One of my first memories is going to the library with my mom for dinosaur books. I first started to write on the bus rides to and from school, writing my friends into stories and giving away handwritten copies. When smudged pencil marks irritated me (I’m left-handed), I switched to my mom’s Windows 98 computer. I remember the loud, grating sound of the printer and the 32-bit, ocean-themed screensaver—tropical fish in a coral reef swimming across the screen. The machine could never keep up with me; running Word was enough to make the old dinosaur crash.
I grew up in the country, and between that and the technology I had access to being virtually unusable I spent a lot of my time outside when I was younger. Back then, neighbors’ dogs roamed the neighborhood freely. I used to listen to the old man with the cabin on the riverbank tell stories about the old ferry boats. When he walked the neighborhood every morning, the neighborhood dogs would follow him along his route. You would see the throngs of dogs before you saw him. That old man inspired my writing more than I understood. He and his house were something out of a storybook. The tin roof was adorned with leaves. The front porch was decorated with windchimes made of glass bottles. He lived in a way my parents couldn’t fathom. Knowing that his lifestyle was a commonality in my area only fifty years ago only made it more special. His life, like so many other lives, was like a well-kept secret.
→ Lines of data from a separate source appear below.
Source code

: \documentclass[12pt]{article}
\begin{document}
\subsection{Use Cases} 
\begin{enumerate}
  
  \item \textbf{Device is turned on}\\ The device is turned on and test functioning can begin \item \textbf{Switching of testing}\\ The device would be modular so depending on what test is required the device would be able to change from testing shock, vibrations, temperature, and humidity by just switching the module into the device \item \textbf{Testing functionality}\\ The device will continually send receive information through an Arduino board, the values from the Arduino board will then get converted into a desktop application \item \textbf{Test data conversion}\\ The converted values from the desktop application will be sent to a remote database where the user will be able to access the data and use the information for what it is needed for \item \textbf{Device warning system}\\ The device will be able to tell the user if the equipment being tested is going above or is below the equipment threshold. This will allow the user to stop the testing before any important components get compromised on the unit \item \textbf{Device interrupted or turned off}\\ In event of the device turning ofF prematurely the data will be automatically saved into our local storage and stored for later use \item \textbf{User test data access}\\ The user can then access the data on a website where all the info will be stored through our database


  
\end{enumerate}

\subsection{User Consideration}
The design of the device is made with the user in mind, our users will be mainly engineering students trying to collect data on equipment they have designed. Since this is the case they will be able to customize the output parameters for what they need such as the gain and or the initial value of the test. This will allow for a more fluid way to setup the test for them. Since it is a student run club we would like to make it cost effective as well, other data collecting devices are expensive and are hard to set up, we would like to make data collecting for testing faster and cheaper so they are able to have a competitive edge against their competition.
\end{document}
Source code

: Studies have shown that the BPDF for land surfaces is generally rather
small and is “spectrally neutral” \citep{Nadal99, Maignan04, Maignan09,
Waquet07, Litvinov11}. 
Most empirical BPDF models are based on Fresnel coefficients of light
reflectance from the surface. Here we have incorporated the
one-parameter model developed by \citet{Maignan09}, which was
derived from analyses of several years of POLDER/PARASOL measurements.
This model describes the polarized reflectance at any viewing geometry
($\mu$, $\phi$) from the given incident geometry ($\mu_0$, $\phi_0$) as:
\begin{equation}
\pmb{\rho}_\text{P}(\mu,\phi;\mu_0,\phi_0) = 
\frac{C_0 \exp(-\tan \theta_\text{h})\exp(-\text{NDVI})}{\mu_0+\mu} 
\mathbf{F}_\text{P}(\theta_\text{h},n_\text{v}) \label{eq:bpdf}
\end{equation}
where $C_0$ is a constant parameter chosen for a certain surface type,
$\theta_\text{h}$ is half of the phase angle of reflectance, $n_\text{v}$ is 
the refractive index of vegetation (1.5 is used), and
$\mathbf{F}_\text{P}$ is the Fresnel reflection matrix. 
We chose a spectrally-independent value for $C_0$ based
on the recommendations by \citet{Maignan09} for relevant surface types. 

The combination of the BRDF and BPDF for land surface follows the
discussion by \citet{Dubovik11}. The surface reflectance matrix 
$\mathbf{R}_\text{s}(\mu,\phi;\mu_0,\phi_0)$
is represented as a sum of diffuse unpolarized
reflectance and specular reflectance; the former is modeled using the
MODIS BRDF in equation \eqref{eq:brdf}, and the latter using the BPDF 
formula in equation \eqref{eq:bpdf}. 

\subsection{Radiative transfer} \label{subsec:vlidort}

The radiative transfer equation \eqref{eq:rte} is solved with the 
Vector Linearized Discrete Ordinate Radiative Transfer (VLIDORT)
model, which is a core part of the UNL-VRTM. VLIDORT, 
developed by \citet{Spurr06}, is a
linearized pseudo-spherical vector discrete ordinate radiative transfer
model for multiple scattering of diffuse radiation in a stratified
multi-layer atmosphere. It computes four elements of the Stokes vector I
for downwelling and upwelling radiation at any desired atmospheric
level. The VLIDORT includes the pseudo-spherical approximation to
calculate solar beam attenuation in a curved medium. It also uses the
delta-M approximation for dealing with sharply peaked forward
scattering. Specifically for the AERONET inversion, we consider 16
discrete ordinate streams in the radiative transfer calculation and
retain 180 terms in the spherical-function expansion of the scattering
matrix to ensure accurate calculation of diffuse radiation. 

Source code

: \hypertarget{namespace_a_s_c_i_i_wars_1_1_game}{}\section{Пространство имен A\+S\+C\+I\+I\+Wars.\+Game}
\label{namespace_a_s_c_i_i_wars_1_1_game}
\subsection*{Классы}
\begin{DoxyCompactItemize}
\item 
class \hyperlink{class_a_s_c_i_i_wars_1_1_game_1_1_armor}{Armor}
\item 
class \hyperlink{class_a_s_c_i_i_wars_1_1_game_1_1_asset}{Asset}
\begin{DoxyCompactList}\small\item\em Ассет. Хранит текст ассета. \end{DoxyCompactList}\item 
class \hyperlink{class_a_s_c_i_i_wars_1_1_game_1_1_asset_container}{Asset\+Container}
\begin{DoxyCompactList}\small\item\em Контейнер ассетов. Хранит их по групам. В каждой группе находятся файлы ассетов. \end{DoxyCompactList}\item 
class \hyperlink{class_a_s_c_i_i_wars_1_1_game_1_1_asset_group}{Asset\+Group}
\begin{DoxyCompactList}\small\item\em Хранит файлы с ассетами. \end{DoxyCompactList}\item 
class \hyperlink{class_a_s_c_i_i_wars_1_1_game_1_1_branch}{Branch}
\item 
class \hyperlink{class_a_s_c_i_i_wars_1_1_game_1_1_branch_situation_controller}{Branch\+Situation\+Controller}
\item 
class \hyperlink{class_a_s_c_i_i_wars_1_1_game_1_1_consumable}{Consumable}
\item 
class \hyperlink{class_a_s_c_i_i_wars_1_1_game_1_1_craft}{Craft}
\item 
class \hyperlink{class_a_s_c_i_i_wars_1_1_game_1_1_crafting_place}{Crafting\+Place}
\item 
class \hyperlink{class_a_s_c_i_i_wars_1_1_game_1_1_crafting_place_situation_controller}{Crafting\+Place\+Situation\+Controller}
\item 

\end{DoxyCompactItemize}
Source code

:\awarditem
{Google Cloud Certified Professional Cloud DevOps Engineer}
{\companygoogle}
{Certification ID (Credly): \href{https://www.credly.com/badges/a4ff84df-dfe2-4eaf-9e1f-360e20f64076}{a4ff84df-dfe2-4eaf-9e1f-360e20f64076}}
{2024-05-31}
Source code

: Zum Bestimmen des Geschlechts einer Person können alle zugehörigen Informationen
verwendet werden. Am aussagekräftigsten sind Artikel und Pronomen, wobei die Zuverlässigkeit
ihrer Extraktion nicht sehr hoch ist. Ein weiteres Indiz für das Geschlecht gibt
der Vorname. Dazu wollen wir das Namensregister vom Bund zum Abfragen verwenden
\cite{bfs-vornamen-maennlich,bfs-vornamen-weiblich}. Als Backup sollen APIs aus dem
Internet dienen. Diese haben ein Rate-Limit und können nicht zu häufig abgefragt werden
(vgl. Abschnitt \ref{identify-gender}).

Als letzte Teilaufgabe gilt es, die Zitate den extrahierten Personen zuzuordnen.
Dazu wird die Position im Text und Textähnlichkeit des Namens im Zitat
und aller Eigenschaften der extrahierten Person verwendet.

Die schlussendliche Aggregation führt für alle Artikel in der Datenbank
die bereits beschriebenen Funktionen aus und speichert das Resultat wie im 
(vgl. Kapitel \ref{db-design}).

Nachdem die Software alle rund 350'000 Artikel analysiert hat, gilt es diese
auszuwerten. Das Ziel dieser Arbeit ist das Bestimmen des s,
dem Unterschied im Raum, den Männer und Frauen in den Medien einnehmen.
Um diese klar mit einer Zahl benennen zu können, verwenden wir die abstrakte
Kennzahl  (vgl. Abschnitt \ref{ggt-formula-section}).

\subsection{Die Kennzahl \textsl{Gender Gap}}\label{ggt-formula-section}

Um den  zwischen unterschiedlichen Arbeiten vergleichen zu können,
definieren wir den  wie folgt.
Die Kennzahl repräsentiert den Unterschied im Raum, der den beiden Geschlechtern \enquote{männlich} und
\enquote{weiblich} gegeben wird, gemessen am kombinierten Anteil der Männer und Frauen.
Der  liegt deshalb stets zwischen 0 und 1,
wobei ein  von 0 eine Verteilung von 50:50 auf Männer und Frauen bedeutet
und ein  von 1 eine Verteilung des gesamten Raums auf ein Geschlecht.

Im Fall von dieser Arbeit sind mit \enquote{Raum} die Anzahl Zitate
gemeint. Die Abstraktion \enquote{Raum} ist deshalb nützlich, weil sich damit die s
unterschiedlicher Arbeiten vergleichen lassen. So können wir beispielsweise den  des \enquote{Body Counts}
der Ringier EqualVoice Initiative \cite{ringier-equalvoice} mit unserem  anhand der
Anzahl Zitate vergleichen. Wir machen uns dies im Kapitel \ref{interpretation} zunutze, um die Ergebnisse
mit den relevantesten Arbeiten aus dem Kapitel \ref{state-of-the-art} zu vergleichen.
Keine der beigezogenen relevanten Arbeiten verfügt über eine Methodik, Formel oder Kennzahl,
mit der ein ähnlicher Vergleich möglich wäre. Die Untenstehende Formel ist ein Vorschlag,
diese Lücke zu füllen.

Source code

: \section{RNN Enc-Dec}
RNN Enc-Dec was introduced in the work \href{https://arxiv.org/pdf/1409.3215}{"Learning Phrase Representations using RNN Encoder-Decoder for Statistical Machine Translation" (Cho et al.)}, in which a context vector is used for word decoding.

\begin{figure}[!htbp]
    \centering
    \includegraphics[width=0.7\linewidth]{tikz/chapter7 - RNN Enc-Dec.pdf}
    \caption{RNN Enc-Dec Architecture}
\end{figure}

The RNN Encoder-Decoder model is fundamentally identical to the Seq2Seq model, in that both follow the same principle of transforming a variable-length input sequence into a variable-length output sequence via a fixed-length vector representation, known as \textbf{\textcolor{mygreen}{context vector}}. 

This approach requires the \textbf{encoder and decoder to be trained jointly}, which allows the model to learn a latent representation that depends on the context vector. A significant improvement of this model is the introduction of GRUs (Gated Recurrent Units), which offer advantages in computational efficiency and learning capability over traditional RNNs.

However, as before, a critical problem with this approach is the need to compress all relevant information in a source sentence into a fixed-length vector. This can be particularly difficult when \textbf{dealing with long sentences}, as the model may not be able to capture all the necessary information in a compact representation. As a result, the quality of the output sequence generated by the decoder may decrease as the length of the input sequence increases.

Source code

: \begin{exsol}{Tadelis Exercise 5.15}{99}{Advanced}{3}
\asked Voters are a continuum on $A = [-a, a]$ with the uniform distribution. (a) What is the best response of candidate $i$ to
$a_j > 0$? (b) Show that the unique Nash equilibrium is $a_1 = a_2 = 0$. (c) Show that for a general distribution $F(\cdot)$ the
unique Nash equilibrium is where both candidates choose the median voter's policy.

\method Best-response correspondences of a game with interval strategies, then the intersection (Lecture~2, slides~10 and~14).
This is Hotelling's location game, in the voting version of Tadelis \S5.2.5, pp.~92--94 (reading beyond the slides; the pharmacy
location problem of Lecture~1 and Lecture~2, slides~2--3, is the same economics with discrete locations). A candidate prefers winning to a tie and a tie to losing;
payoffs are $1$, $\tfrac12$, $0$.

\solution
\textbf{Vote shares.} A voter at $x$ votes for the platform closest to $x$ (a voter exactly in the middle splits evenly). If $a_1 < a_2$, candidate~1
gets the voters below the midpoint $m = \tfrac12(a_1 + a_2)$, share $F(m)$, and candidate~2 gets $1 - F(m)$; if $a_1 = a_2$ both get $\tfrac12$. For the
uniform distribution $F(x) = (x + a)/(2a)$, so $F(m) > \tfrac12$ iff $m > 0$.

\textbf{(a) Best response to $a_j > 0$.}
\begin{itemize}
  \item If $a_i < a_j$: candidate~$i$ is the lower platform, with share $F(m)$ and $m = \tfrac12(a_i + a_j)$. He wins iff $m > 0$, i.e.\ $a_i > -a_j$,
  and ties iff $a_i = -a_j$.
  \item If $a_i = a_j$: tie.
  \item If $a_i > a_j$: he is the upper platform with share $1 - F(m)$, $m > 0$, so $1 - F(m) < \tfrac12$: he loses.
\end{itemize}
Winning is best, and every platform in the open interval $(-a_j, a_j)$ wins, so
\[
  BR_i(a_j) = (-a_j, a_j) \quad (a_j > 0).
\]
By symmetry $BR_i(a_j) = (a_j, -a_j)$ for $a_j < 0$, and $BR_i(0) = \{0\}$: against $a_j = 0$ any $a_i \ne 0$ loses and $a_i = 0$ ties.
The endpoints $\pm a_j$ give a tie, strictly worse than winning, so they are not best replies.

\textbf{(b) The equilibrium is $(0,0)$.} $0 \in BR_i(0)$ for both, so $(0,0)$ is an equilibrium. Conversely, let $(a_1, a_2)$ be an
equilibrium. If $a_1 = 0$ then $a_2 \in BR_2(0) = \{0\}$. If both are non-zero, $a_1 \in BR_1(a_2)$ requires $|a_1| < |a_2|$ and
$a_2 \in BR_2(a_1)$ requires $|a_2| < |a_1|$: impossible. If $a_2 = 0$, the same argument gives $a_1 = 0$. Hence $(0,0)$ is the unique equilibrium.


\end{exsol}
Writing went dormant in me for a while. Writing is processing, and processing is hard. Not writing, I realize now, is even harder for me. In college, I worked on the editorial board of Sequoya Review. I also wrote for my university’s newspaper, and I began to remediate my relationship with writing. I started tutoring other undergraduates in writing. Now, as an intern with Sundress, I can contribute to having a positive impact on my community on a much larger scale. I have always admired the important figures that worked behind the scenes to produce great writers—the Gertrude Steins and Silvina Ocampos of the world. Not only were these women amazing writers on their own, they played instrumental roles in propagating entire literary movements. East Tennessee deserves more literary representation, and I am so excited to participate in a community that I feel so strongly for.
Kyle J. Wente (he/him) graduated from the University of Tennessee, where he studied English and Creative Writing. He has served as Editor of Poetry for Sequoya Review in Chattanooga, TN. He loves nature, playing bass, and co-parenting his partner’s ten-year-old beagle, Marlowe Eugene.